Social development and a nascent primitive love of productivity allowed clans and distinct social classes to emerge in prehistoric Japan. The Japanese productive tradition would simply increase in sophistication and robustness over ensuing millennia. This is what facilitated the establishment of such excellent relations with European powers from the 16th century. Alessandro Valignano noted in 1584 that the Japanese “excel not only all the other Oriental peoples, they surpass the Europeans as well”. Early European visitors were astounded by the quality of Japanese craftsmanship. The Tokugawa shogunate would open the country up to Western commerce after 1854. When the Tokugawa shogunate was overthrown in 1868 and the Meiji government was founded, the Japanese became entranced by Western approaches towards mass productivity and the Japanese economy’s Westernisation commenced. Full industrialisation unfurled, and by the 1890s, Japanese textiles dominated the home markets and even competed successfully with British products in the markets of China and India. When the Meiji period brought the end of feudalism, Japanese productivity was able to explode in that Japanese people were able to advance through the ranks of society more easily than before by inventing and selling their own wares, as well as attain superior education levels.

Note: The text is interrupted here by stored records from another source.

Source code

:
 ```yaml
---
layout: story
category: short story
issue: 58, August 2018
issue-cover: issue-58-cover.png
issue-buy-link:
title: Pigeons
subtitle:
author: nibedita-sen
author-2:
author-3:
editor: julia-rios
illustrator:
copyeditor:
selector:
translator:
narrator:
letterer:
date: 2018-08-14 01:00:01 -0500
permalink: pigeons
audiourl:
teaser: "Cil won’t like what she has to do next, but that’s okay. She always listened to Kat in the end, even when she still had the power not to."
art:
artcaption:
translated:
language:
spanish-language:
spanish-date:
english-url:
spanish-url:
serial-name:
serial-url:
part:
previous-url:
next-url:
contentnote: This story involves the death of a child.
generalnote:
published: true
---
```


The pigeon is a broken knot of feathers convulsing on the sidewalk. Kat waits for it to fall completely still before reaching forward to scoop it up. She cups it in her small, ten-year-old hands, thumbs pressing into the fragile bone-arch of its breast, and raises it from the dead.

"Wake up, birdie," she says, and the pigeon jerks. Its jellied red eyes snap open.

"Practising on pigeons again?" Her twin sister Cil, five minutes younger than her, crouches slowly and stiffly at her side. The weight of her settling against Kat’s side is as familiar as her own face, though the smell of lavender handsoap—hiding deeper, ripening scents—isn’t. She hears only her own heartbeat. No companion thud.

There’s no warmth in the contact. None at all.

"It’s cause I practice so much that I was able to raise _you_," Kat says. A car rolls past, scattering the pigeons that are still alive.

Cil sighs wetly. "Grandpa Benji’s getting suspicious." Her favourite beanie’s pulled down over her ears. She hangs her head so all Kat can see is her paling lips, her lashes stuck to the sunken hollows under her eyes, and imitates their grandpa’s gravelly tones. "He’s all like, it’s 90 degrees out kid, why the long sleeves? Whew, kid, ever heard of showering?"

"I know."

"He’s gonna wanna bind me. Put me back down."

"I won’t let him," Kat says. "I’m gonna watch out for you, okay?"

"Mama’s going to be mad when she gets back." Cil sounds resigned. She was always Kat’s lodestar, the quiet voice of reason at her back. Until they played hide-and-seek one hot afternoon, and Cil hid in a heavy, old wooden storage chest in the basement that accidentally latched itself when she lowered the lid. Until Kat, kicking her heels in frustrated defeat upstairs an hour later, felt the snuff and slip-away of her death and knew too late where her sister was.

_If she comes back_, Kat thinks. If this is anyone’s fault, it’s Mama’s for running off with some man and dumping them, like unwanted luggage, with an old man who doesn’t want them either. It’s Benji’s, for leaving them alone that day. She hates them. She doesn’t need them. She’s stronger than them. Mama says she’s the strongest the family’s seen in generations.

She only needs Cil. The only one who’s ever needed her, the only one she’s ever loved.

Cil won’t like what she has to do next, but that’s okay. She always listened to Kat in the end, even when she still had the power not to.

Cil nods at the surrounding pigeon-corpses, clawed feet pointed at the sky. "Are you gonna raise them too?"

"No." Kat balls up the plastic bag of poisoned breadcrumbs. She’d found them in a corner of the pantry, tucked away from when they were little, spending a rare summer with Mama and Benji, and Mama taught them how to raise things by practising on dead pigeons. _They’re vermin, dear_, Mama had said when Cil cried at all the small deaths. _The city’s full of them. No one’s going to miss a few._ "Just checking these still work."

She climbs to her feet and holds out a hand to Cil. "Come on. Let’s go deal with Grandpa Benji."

Japanese wakodei clock from the 18th century.

The economic history of Japan is known for the incredible growth that took place after the Meiji Restoration. This would see Japan become the world’s first non-Western superpower. But World War II cancelled out many of the gains Japan had made since 1868. Around 40% of the nation’s industrial plants and infrastructure were destroyed. People were shocked and intense modernisation began, explaining why Japanese people famously exhibit such open, eager, effervescent approaches to the process today – as well as to technological advancement.